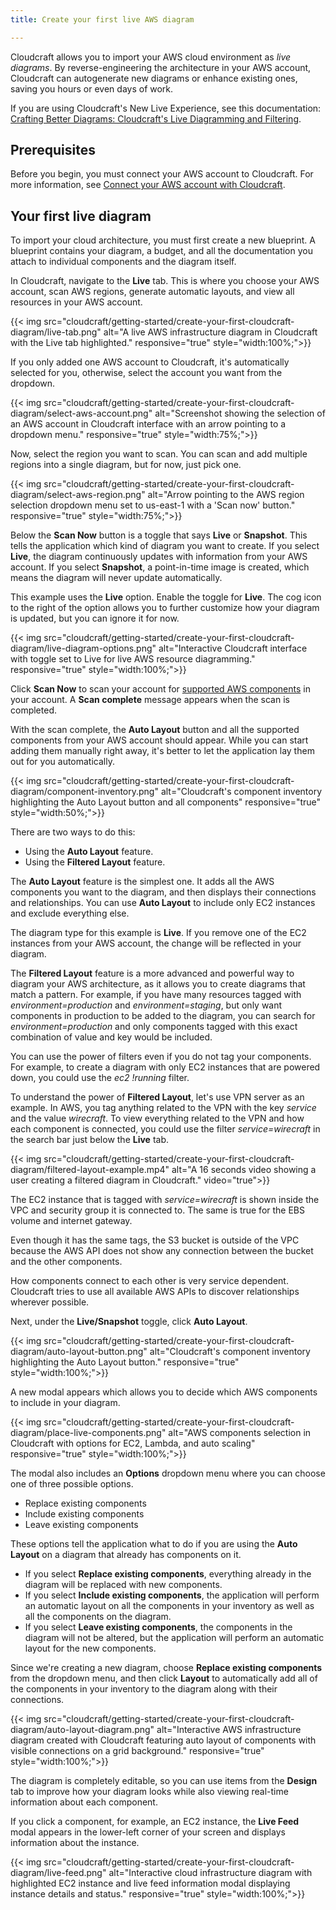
 ```yaml
---
title: Create your first live AWS diagram

---
```


Cloudcraft allows you to import your AWS cloud environment as *live diagrams*. By reverse-engineering the architecture in your AWS account, Cloudcraft can autogenerate new diagrams or enhance existing ones, saving you hours or even days of work.

<div class="alert alert-info">If you are using Cloudcraft's New Live Experience, see this documentation: <a href="https://docs.datadoghq.com/cloudcraft/getting-started/crafting-better-diagrams/" title="Crafting Better Diagrams: Cloudcraft's Live Diagramming and Filtering">Crafting Better Diagrams: Cloudcraft's Live Diagramming and Filtering</a>.</div>

## Prerequisites

Before you begin, you must connect your AWS account to Cloudcraft. For more information, see [Connect your AWS account with Cloudcraft][1].

## Your first live diagram

To import your cloud architecture, you must first create a new blueprint. A blueprint contains your diagram, a budget, and all the documentation you attach to individual components and the diagram itself.

In Cloudcraft, navigate to the **Live** tab. This is where you choose your AWS account, scan AWS regions, generate automatic layouts, and view all resources in your AWS account.

{{< img src="cloudcraft/getting-started/create-your-first-cloudcraft-diagram/live-tab.png" alt="A live AWS infrastructure diagram in Cloudcraft with the Live tab highlighted." responsive="true" style="width:100%;">}}

If you only added one AWS account to Cloudcraft, it's automatically selected for you, otherwise, select the account you want from the dropdown.

{{< img src="cloudcraft/getting-started/create-your-first-cloudcraft-diagram/select-aws-account.png" alt="Screenshot showing the selection of an AWS account in Cloudcraft interface with an arrow pointing to a dropdown menu." responsive="true" style="width:75%;">}}

Now, select the region you want to scan. You can scan and add multiple regions into a single diagram, but for now, just pick one.

{{< img src="cloudcraft/getting-started/create-your-first-cloudcraft-diagram/select-aws-region.png" alt="Arrow pointing to the AWS region selection dropdown menu set to us-east-1 with a 'Scan now' button." responsive="true" style="width:75%;">}}

Below the **Scan Now** button is a toggle that says **Live** or **Snapshot**. This tells the application which kind of diagram you want to create. If you select **Live**, the diagram continuously updates with information from your AWS account. If you select **Snapshot**, a point-in-time image is created, which means the diagram will never update automatically.

This example uses the **Live** option. Enable the toggle for **Live**. The cog icon to the right of the option allows you to further customize how your diagram is updated, but you can ignore it for now.

{{< img src="cloudcraft/getting-started/create-your-first-cloudcraft-diagram/live-diagram-options.png" alt="Interactive Cloudcraft interface with toggle set to Live for live AWS resource diagramming." responsive="true" style="width:100%;">}}

Click **Scan Now** to scan your account for [supported AWS components][2] in your account. A **Scan complete** message appears when the scan is completed.

With the scan complete, the **Auto Layout** button and all the supported components from your AWS account should appear. While you can start adding them manually right away, it's better to let the application lay them out for you automatically.

{{< img src="cloudcraft/getting-started/create-your-first-cloudcraft-diagram/component-inventory.png" alt="Cloudcraft's component inventory highlighting the Auto Layout button and all components" responsive="true" style="width:50%;">}}

There are two ways to do this:

- Using the **Auto Layout** feature.
- Using the **Filtered Layout** feature.

The **Auto Layout** feature is the simplest one. It adds all the AWS components you want to the diagram, and then displays their connections and relationships. You can use **Auto Layout** to include only EC2 instances and exclude everything else.

The diagram type for this example is **Live**. If you remove one of the EC2 instances from your AWS account, the change will be reflected in your diagram.

The **Filtered Layout** feature is a more advanced and powerful way to diagram your AWS architecture, as it allows you to create diagrams that match a pattern. For example, if you have many resources tagged with _environment=production_ and _environment=staging_, but only want components in production to be added to the diagram, you can search for _environment=production_ and only components tagged with this exact combination of value and key would be included.

You can use the power of filters even if you do not tag your components. For example, to create a diagram with only EC2 instances that are powered down, you could use the _ec2 !running_ filter.

To understand the power of **Filtered Layout**, let's use VPN server as an example. In AWS, you tag anything related to the VPN with the key _service_ and the value _wirecraft_. To view everything related to the VPN and how each component is connected, you could use the filter _service=wirecraft_ in the search bar just below the **Live** tab.

{{< img src="cloudcraft/getting-started/create-your-first-cloudcraft-diagram/filtered-layout-example.mp4" alt="A 16 seconds video showing a user creating a filtered diagram in Cloudcraft." video="true">}}

The EC2 instance that is tagged with _service=wirecraft_ is shown inside the VPC and security group it is connected to. The same is true for the EBS volume and internet gateway.

Even though it has the same tags, the S3 bucket is outside of the VPC because the AWS API does not show any connection between the bucket and the other components.

How components connect to each other is very service dependent. Cloudcraft tries to use all available AWS APIs to discover relationships wherever possible.

Next, under the **Live/Snapshot** toggle, click **Auto Layout**.

{{< img src="cloudcraft/getting-started/create-your-first-cloudcraft-diagram/auto-layout-button.png" alt="Cloudcraft's component inventory highlighting the Auto Layout button." responsive="true" style="width:100%;">}}

A new modal appears which allows you to decide which AWS components to include in your diagram.

{{< img src="cloudcraft/getting-started/create-your-first-cloudcraft-diagram/place-live-components.png" alt="AWS components selection in Cloudcraft with options for EC2, Lambda, and auto scaling" responsive="true" style="width:100%;">}}

The modal also includes an **Options** dropdown menu where you can choose one of three possible options.

- Replace existing components
- Include existing components
- Leave existing components

These options tell the application what to do if you are using the **Auto Layout** on a diagram that already has components on it.

- If you select **Replace existing components**, everything already in the diagram will be replaced with new components.
- If you select **Include existing components**, the application will perform an automatic layout on all the components in your inventory as well as all the components on the diagram.
- If you select **Leave existing components**, the components in the diagram will not be altered, but the application will perform an automatic layout for the new components.

Since we're creating a new diagram, choose **Replace existing components** from the dropdown menu, and then click **Layout** to automatically add all of the components in your inventory to the diagram along with their connections.

{{< img src="cloudcraft/getting-started/create-your-first-cloudcraft-diagram/auto-layout-diagram.png" alt="Interactive AWS infrastructure diagram created with Cloudcraft featuring auto layout of components with visible connections on a grid background." responsive="true" style="width:100%;">}}

The diagram is completely editable, so you can use items from the **Design** tab to improve how your diagram looks while also viewing real-time information about each component.

If you click a component, for example, an EC2 instance, the **Live Feed** modal appears in the lower-left corner of your screen and displays information about the instance.

{{< img src="cloudcraft/getting-started/create-your-first-cloudcraft-diagram/live-feed.png" alt="Interactive cloud infrastructure diagram with highlighted EC2 instance and live feed information modal displaying instance details and status." responsive="true" style="width:100%;">}}

[1]: /cloudcraft/getting-started/connect-aws-account-with-cloudcraft/
[2]: /cloudcraft/faq/supported-aws-components/
[3]: https://app.cloudcraft.co/support
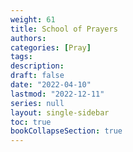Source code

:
 ```yaml
---
weight: 61
title: School of Prayers
authors: 
categories: [Pray]
tags:
description: 
draft: false
date: "2022-04-10"
lastmod: "2022-12-11"
series: null
layout: single-sidebar
toc: true
bookCollapseSection: true
---
```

**DESCRIPTION OF THE TASK**
Leave every picture out and set down exactly the lines running from the one with "Since we're creating" to the last line of the material above.

**ANSWER**
Since we're creating a new diagram, choose **Replace existing components** from the dropdown menu, and then click **Layout** to automatically add all of the components in your inventory to the diagram along with their connections.

{{< img src="cloudcraft/getting-started/create-your-first-cloudcraft-diagram/auto-layout-diagram.png" alt="Interactive AWS infrastructure diagram created with Cloudcraft featuring auto layout of components with visible connections on a grid background." responsive="true" style="width:100%;">}}

The diagram is completely editable, so you can use items from the **Design** tab to improve how your diagram looks while also viewing real-time information about each component.

If you click a component, for example, an EC2 instance, the **Live Feed** modal appears in the lower-left corner of your screen and displays information about the instance.

{{< img src="cloudcraft/getting-started/create-your-first-cloudcraft-diagram/live-feed.png" alt="Interactive cloud infrastructure diagram with highlighted EC2 instance and live feed information modal displaying instance details and status." responsive="true" style="width:100%;">}}

[1]: /cloudcraft/getting-started/connect-aws-account-with-cloudcraft/
[2]: /cloudcraft/faq/supported-aws-components/
[3]: https://app.cloudcraft.co/support
Source code

:
 ```yaml
---
weight: 61
title: School of Prayers
authors: 
categories: [Pray]
tags:
description: 
draft: false
date: "2022-04-10"
lastmod: "2022-12-11"
series: null
layout: single-sidebar
toc: true
bookCollapseSection: true
---
```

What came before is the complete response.